I was recently reminded of a traditional Sicilian recipe called “pasta con le sarde,” which means pasta with sardines. The combination of the fragrant wild fennel, the creaminess of the toasted pine nuts, and the saltiness of the sardines creates flavor that will take you to the Mediterranean Sea. Go to your local Italian specialty store and look for the perfect wine pairing of Corvo Bianco--you’ll be glad you did.
Bring a large pot of water to a boil, add the chopped fennel and boil for 20 minutes.
Remove the fennel and reserve the cooking water.

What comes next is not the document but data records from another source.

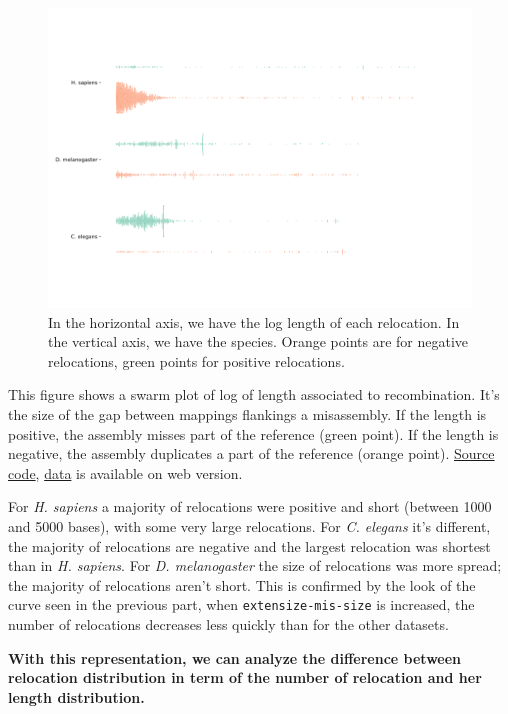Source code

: \documentclass[./main.tex]{subfiles}
\begin{document}
\begin{figure}[ht]
\centering
\includegraphics[width=\textwidth]{paper/misassemblies-in-noisy-assemblies/relocation_length.pdf}
\caption{In the horizontal axis, we have the log length of each relocation. In
the vertical axis, we have the species. Orange points are for negative
relocations, green points for positive relocations.}
\end{figure}

This figure shows a swarm plot of log of length associated to
recombination. It's the size of the gap between mappings flankings a
misassembly. If the length is positive, the assembly misses part of the
reference (green point). If the length is negative, the assembly
duplicates a part of the reference (orange point).
\href{relocation_length.py}{Source code},
\href{relocation_length.csv}{data} is available on web version.

For \emph{H. sapiens} a majority of relocations were positive and short
(between 1000 and 5000 bases), with some very large relocations. For
\emph{C. elegans} it's different, the majority of relocations are
negative and the largest relocation was shortest than in \emph{H.
sapiens}. For \emph{D. melanogaster} the size of relocations was more
spread; the majority of relocations aren't short. This is confirmed by
the look of the curve seen in the previous part, when
\texttt{extensize-mis-size} is increased, the number of relocations
decreases less quickly than for the other datasets.

\textbf{With this representation, we can analyze the difference between
relocation distribution in term of the number of relocation and her
length distribution.}
\end{document}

Chop the fennel into 1-inch pieces and set aside.
Pour the olive oil into a large sauté pan over a medium heat. Add the onions and sauté for 5 minutes or until translucent. Stir in the anchovy fillets and let them dissolve for about 1 minute.
Add the sardines and 2 ladles of the reserved fennel water. Stir for a few minutes, then add the toasted pine nuts, saffron, salt, and pepper. Cook gently for 5 minutes.
Add the fennel to the sardine mixture and 2 more ladles of fennel water to form a medium-thick sauce.
Bring the reserved fennel water back to a boil. Add plenty of salt and more water if necessary, then add the bucatini and cook until al dente, about 8 to 9 minutes.
Drain the bucatini and mix with the sardine sauce. Let it rest for 5 minutes before serving.